Не только общая тональность стихотворения, но и некоторые столь любимые Есениным «корявые» слова запали ему в душу при чтении Мариенгофа. Например, наверное, впервые в русской поэзии употребленное Мариенгофом слово «пуп»:
Вдавленный пуп крестя,
Нищие ждут лепты,
— возникает в «Кобыльих кораблях»:
Посмотрите: у женщин третий
Вылупляется глаз из пупа.
Многие образы Мариенгофа у Есенина прорастают и разветвляются:
Зеленых облаков стоячие пруды
И в них с луны опавший желтый лист,
превращается в строки:
Скоро белое дерево сронит
Головы моей желтый лист.
«Белое дерево» Есенина — это луна Мариенгофа, роняющая этот самый лист. Ближе к финалу поэмы Мариенгоф говорит:
Я знаю, увять и мне
Все на той же земной гряде.
На той же земной гряде растет желтолиственная яблоня Есенина в финале «Кобыльих кораблей»:
Все мы яблоко радости носим,
И разбойный нам близок свист.
Срежет мудрый садовник-осень
Головы моей желтый лист.
Мариенгоф в поэме «Слепые ноги» свеж, оригинален, но многое надуманно, не органично плоти стиха, образы навалены без порядка, лезут друг на друга, задевают углами — это еще не великолепный Мариенгоф; Есенин в «Кобыльих Кораблях» — прекрасен, но питают его идеи Мариенгофа, разработанная им неправильная рифма, умелое обращение с разностопным стихом, умышленно предпринятое тем же Мариенгофом извлечение глагола из предложения:
В раскрытую рану какую
Неверия трепещущие персты?
— пишет Мариенгоф, опуская глагол «вставить» на конце первой строки.
…Русь моя, кто ты? Кто?
Чей черпак в снегов твоих накипь?
— пишет Есенин, тоже опуская парный существительному «черпак» глагол.

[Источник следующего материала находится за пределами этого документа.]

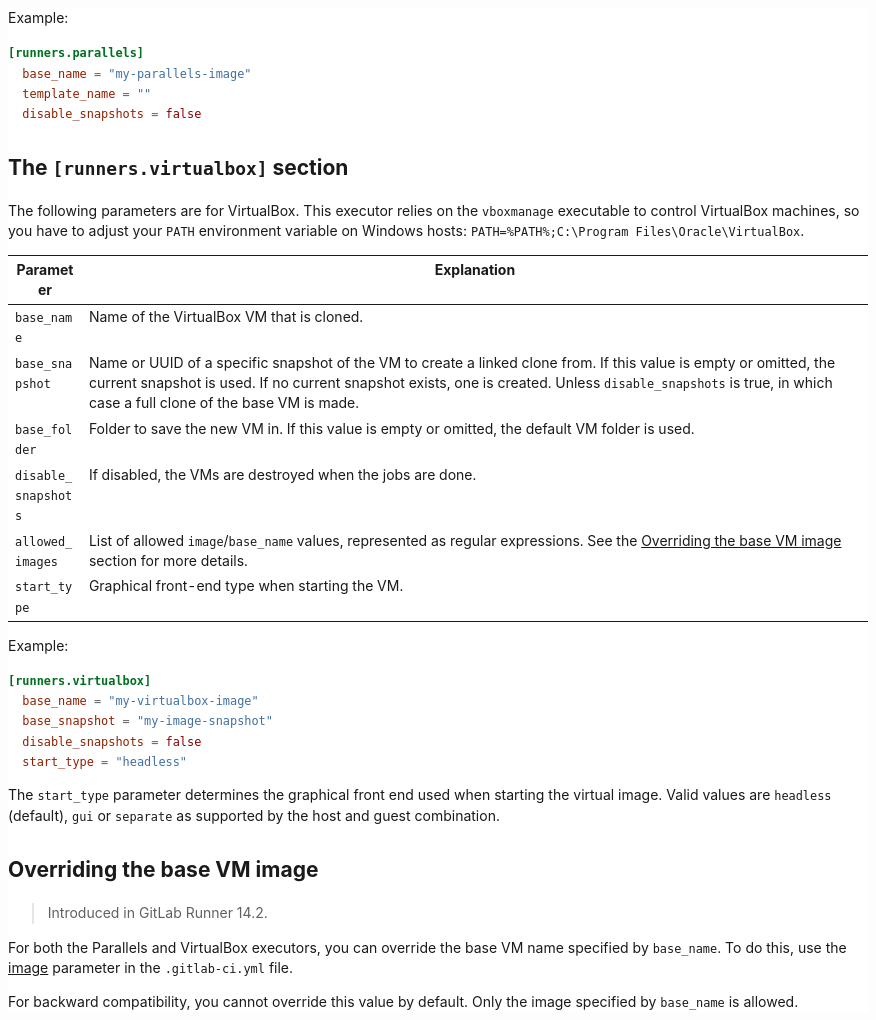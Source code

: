 Example:

```toml
[runners.parallels]
  base_name = "my-parallels-image"
  template_name = ""
  disable_snapshots = false
```

## The `[runners.virtualbox]` section

The following parameters are for VirtualBox. This executor relies on the
`vboxmanage` executable to control VirtualBox machines, so you have to adjust
your `PATH` environment variable on Windows hosts:
`PATH=%PATH%;C:\Program Files\Oracle\VirtualBox`.

| Parameter | Explanation |
| --------- | ----------- |
| `base_name`         | Name of the VirtualBox VM that is cloned. |
| `base_snapshot`     | Name or UUID of a specific snapshot of the VM to create a linked clone from. If this value is empty or omitted, the current snapshot is used. If no current snapshot exists, one is created. Unless `disable_snapshots` is true, in which case a full clone of the base VM is made. |
| `base_folder`       | Folder to save the new VM in. If this value is empty or omitted, the default VM folder is used. |
| `disable_snapshots` | If disabled, the VMs are destroyed when the jobs are done. |
| `allowed_images`    | List of allowed `image`/`base_name` values, represented as regular expressions. See the [Overriding the base VM image](#overriding-the-base-vm-image) section for more details. |
| `start_type`        | Graphical front-end type when starting the VM. |

Example:

```toml
[runners.virtualbox]
  base_name = "my-virtualbox-image"
  base_snapshot = "my-image-snapshot"
  disable_snapshots = false
  start_type = "headless"
```

The `start_type` parameter determines the graphical front end used when starting the virtual image. Valid values are `headless` (default), `gui` or `separate` as supported by the host and guest combination.

## Overriding the base VM image

> Introduced in GitLab Runner 14.2.

For both the Parallels and VirtualBox executors, you can override the base VM name specified by `base_name`.
To do this, use the [image](https://docs.gitlab.com/ee/ci/yaml/#image) parameter in the `.gitlab-ci.yml` file.

For backward compatibility, you cannot override this value by default. Only the image specified by `base_name` is allowed.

Влияние Мариенгофа столь велико, что первый учитель Есенина — Николай Клюев — не выдержал и съязвил:
Не с Коловратовых полей
В твоем венке гелиотропы,
— Их поливал Мариенгоф
Кофейной гущей с никотином…
«Кофейно-никотинный» оригинал Мариенгоф восхищал бывшего юного друга и ученика Клюева, без сомнений.

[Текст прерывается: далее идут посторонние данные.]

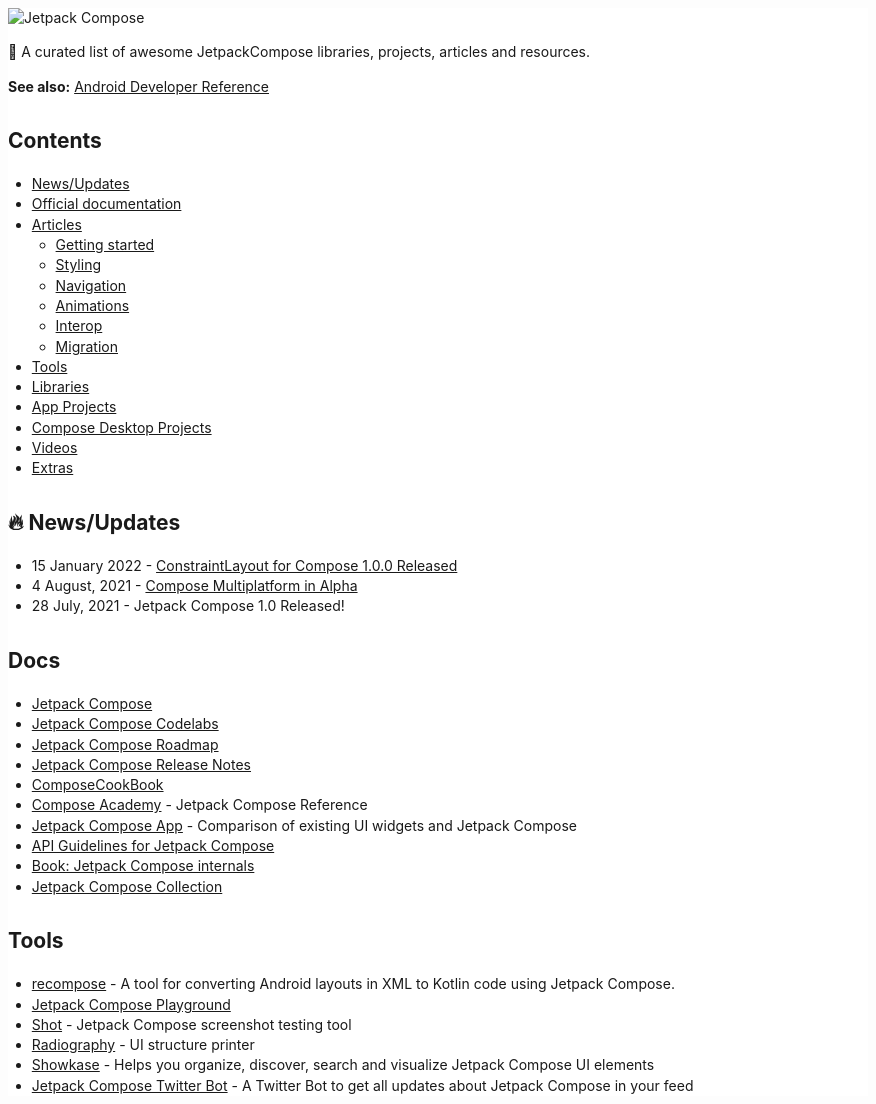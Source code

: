 ![Jetpack Compose](./images/logo.png)

📝 A curated list of awesome JetpackCompose libraries, projects, articles and resources.

**See also:** [Android Developer Reference](https://github.com/ImangazalievM/android-developer-reference)

## Contents

- [News/Updates](#-newsupdates)
- [Official documentation](#docs)
- [Articles](#articles)
  - [Getting started](#getting-started)
  - [Styling](#styling)
  - [Navigation](#navigation)
  - [Animations](#animations)
  - [Interop](#interop)
  - [Migration](#migration)
- [Tools](#tools)
- [Libraries](#libraries)
- [App Projects](#app-projects)
- [Compose Desktop Projects](#compose-desktop-projects)
- [Videos](#videos)
- [Extras](#extras)

## 🔥 News/Updates

* 15 January 2022 - [ConstraintLayout for Compose 1.0.0 Released](https://github.com/androidx/constraintlayout/wiki/What's-New-in-1.0-(Compose))
* 4 August, 2021 - [Compose Multiplatform in Alpha](https://blog.jetbrains.com/kotlin/2021/08/compose-multiplatform-goes-alpha/)
* 28 July, 2021 - Jetpack Compose 1.0 Released!

##  Docs

* [Jetpack Compose](https://developer.android.com/jetpack/compose)
* [Jetpack Compose Codelabs](https://developer.android.com/codelabs/jetpack-compose-basics)
* [Jetpack Compose Roadmap](https://developer.android.com/jetpack/androidx/compose-roadmap)
* [Jetpack Compose Release Notes](https://developer.android.com/jetpack/androidx/releases/ui)
* [ComposeCookBook](https://github.com/Gurupreet/ComposeCookBook)
* [Compose Academy](https://compose.academy) - Jetpack Compose Reference
* [Jetpack Compose App](https://jetpackcompose.app/) -  Comparison of existing UI widgets and Jetpack Compose
* [API Guidelines for Jetpack Compose](https://github.com/androidx/androidx/blob/androidx-main/compose/docs/compose-api-guidelines.md)
* [Book: Jetpack Compose internals](https://leanpub.com/composeinternals)
* [Jetpack Compose Collection](https://developersbreach.com/compose/)
 
## Tools
* [recompose](https://github.com/pocmo/recompose) -  A tool for converting Android layouts in XML to Kotlin code using Jetpack Compose. 
* [Jetpack Compose Playground](https://foso.github.io/Jetpack-Compose-Playground/)
* [Shot](https://github.com/Karumi/Shot) - Jetpack Compose screenshot testing tool
* [Radiography](https://developer.squareup.com/blog/introducing-radiography) - UI structure printer
* [Showkase](https://github.com/airbnb/Showkase) - Helps you organize, discover, search and visualize Jetpack Compose UI elements
* [Jetpack Compose Twitter Bot](https://twitter.com/ComposeBot) - A Twitter Bot to get all updates about Jetpack Compose in your feed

Посему жест Мариенгофа, в одном из стихов снявшего перед лошадью шляпу, настолько полюбился Есенину, что он накормил из этой шляпы, переименовав ее в цилиндр, лошадь овсом; посему «кровь — сентябрьская рябина» Мариенгофа проливается у Есенина в «Сорокоусте», «тучелет» из одноименной поэмы превращается в «листолет» в «Пугачеве», и даже в семантике названия поэмы «Исповедь хулигана» чувствуется тень от «Развратничаю с вдохновением» Мариенгофа. В обоих случаях слова высокого стиля (исповедь и вдохновение) контрастируют со словами низкого (хулиган и разврат).